_Exercise requirements:_ Copying rule for the data below: pictures stay out, and only the lines from the one with "## What/Why/How?" down to the one with "Gyroscope data in the Z", inclusive, are repeated exactly.

______

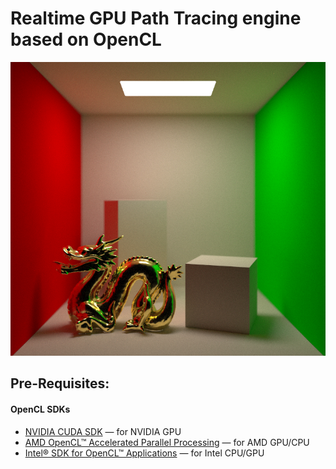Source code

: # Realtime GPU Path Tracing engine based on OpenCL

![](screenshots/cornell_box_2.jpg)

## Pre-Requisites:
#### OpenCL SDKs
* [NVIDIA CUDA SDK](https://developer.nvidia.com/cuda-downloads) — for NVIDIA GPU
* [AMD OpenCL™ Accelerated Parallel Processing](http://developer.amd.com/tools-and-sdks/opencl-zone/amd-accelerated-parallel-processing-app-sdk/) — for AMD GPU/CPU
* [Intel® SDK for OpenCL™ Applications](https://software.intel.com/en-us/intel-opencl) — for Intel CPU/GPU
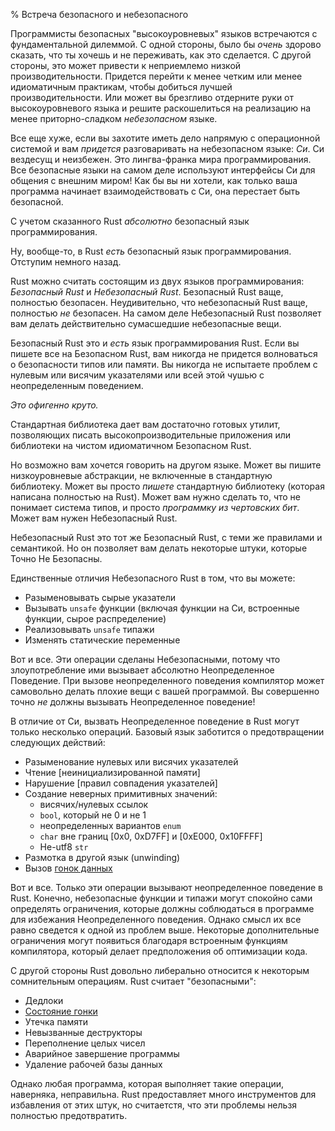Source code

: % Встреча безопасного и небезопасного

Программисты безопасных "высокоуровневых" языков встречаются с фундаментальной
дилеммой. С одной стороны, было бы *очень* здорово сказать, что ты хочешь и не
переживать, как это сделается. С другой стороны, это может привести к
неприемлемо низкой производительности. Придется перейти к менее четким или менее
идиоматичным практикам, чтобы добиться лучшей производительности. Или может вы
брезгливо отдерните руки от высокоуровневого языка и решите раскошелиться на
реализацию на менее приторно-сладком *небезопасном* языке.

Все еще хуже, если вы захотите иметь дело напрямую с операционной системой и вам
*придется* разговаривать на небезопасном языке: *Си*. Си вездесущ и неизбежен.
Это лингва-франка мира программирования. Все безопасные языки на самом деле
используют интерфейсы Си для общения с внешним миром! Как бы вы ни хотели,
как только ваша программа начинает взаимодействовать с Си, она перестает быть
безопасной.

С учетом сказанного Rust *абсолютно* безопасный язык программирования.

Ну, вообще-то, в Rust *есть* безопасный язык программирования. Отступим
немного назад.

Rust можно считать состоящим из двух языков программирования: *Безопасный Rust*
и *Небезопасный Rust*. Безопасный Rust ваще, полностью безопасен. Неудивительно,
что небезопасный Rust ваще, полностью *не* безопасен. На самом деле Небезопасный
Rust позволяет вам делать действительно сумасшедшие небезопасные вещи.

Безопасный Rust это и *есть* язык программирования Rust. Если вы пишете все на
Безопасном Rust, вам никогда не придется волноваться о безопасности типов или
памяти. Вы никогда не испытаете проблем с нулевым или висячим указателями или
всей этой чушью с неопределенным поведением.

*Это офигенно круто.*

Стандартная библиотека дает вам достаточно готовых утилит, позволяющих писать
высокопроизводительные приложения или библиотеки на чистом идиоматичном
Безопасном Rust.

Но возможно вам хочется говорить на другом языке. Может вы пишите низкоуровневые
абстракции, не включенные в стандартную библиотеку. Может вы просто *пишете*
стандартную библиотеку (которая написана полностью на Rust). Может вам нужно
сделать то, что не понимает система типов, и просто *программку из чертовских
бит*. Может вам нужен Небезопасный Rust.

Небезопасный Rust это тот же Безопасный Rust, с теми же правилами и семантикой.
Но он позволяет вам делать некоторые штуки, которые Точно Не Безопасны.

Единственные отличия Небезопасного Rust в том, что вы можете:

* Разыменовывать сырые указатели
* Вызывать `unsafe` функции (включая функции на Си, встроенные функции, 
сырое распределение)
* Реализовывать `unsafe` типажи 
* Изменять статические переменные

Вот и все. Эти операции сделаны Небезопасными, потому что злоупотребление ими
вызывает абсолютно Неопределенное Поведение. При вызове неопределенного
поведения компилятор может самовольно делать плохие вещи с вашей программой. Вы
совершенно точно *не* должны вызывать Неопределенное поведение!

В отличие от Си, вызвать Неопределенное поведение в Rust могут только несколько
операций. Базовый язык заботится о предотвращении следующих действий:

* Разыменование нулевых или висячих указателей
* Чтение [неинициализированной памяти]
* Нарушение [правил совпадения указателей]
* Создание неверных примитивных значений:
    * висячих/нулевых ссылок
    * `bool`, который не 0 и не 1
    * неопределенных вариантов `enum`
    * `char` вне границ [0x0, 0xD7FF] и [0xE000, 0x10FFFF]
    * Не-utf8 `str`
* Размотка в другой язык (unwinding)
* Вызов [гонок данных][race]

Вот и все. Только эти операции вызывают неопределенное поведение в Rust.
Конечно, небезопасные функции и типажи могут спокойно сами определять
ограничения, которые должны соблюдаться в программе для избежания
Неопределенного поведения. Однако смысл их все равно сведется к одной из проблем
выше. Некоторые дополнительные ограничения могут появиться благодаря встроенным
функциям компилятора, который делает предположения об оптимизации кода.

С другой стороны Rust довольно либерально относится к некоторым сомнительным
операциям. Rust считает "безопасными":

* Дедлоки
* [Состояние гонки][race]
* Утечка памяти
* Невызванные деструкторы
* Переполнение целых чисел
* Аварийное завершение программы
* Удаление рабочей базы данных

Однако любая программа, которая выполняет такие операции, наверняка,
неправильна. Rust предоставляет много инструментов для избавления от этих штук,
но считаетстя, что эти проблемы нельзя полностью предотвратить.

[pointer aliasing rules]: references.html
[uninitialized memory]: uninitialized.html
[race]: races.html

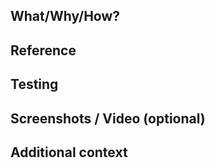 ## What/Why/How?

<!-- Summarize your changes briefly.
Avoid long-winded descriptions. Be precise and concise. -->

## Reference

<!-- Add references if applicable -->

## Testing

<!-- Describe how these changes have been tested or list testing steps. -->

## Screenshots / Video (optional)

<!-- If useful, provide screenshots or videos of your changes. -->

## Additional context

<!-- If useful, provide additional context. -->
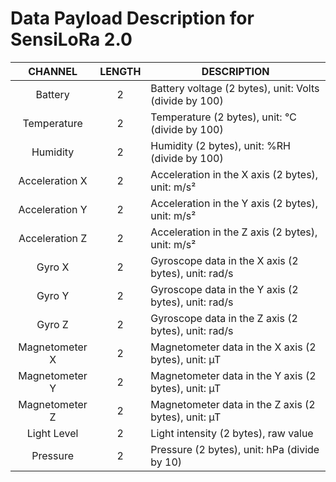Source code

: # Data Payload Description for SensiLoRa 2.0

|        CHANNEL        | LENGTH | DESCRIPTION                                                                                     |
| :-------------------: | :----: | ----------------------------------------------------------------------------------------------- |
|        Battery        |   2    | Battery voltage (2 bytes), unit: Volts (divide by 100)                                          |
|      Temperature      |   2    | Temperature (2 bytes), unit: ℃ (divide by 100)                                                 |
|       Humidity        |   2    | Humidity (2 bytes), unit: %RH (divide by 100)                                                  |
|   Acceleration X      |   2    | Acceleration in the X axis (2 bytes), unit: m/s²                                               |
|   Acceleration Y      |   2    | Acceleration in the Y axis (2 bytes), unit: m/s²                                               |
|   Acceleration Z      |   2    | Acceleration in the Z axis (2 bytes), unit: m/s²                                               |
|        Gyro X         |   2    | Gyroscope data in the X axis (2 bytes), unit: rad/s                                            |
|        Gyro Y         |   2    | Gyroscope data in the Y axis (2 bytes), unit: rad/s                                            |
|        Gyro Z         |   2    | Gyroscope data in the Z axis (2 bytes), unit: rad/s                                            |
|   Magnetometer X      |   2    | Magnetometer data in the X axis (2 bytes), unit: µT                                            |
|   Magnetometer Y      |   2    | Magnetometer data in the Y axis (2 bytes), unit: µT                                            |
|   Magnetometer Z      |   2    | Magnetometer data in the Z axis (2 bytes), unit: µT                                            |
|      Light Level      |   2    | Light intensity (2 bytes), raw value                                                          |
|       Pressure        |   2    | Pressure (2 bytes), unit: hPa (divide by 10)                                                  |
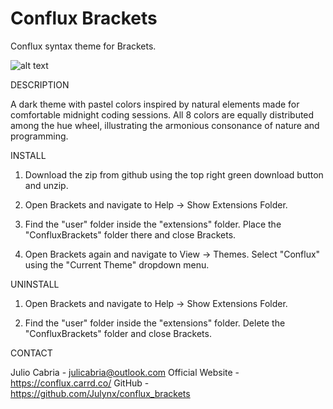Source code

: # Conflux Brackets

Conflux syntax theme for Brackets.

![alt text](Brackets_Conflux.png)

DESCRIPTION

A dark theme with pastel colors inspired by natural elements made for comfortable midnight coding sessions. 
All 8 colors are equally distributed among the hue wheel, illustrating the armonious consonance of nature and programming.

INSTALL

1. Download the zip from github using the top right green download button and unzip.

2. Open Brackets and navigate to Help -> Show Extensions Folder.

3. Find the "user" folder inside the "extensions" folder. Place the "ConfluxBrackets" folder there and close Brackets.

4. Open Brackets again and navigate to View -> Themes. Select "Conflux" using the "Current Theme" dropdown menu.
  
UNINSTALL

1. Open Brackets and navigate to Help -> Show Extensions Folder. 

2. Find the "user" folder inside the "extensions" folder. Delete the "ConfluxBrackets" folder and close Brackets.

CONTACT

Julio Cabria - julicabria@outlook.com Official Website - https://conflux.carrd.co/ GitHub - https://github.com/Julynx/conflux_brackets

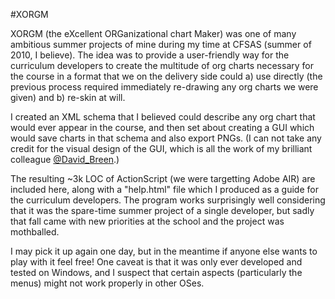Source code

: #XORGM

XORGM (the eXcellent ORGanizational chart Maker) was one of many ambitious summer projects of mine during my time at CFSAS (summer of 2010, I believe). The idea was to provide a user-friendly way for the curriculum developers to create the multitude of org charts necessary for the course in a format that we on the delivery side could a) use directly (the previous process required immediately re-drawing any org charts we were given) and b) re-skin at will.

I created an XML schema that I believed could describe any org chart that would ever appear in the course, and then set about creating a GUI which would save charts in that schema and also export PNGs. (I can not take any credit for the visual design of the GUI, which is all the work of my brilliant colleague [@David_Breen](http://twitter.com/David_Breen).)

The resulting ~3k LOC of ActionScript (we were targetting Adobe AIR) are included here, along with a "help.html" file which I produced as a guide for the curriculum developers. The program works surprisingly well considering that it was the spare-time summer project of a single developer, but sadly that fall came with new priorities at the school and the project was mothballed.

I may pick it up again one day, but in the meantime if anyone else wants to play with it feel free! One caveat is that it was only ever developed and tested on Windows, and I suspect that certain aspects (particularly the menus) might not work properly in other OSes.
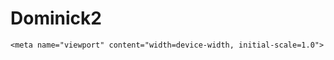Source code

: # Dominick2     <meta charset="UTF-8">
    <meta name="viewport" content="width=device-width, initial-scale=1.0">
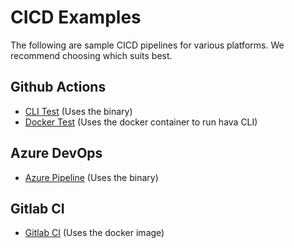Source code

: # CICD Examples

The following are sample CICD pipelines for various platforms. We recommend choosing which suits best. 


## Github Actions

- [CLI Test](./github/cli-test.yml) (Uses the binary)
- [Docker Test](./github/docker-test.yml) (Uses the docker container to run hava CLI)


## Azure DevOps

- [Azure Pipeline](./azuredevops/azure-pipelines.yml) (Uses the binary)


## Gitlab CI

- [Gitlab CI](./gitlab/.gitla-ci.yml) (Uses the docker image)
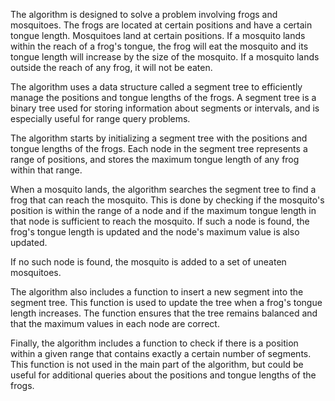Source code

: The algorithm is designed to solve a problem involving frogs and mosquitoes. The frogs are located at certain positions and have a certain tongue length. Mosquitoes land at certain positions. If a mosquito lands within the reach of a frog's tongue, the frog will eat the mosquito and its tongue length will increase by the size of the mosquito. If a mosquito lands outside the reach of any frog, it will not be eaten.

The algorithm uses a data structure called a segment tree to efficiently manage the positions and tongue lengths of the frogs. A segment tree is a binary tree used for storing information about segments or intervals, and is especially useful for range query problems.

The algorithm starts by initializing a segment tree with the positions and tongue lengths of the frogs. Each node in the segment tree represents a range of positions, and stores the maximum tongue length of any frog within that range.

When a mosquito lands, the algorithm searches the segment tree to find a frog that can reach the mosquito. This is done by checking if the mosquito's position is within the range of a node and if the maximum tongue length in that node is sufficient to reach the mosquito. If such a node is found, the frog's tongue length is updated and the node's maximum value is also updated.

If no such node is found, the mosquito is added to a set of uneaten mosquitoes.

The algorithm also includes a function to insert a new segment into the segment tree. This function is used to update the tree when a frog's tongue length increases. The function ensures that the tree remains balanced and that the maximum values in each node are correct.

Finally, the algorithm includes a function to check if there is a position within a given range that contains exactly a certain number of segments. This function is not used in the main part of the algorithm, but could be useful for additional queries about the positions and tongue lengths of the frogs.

______

_Written response:_
 ## What/Why/How?

<!-- Summarize your changes briefly.
Avoid long-winded descriptions. Be precise and concise. -->

## Reference

<!-- Add references if applicable -->

## Testing

<!-- Describe how these changes have been tested or list testing steps. -->

## Screenshots / Video (optional)

<!-- If useful, provide screenshots or videos of your changes. -->

## Additional context

<!-- If useful, provide additional context. -->
Source code

: # Data Payload Description for SensiLoRa 2.0

|        CHANNEL        | LENGTH | DESCRIPTION                                                                                     |
| :-------------------: | :----: | ----------------------------------------------------------------------------------------------- |
|        Battery        |   2    | Battery voltage (2 bytes), unit: Volts (divide by 100)                                          |
|      Temperature      |   2    | Temperature (2 bytes), unit: ℃ (divide by 100)                                                 |
|       Humidity        |   2    | Humidity (2 bytes), unit: %RH (divide by 100)                                                  |
|   Acceleration X      |   2    | Acceleration in the X axis (2 bytes), unit: m/s²                                               |
|   Acceleration Y      |   2    | Acceleration in the Y axis (2 bytes), unit: m/s²                                               |
|   Acceleration Z      |   2    | Acceleration in the Z axis (2 bytes), unit: m/s²                                               |
|        Gyro X         |   2    | Gyroscope data in the X axis (2 bytes), unit: rad/s                                            |
|        Gyro Y         |   2    | Gyroscope data in the Y axis (2 bytes), unit: rad/s                                            |
|        Gyro Z         |   2    | Gyroscope data in the Z axis (2 bytes), unit: rad/s                                            |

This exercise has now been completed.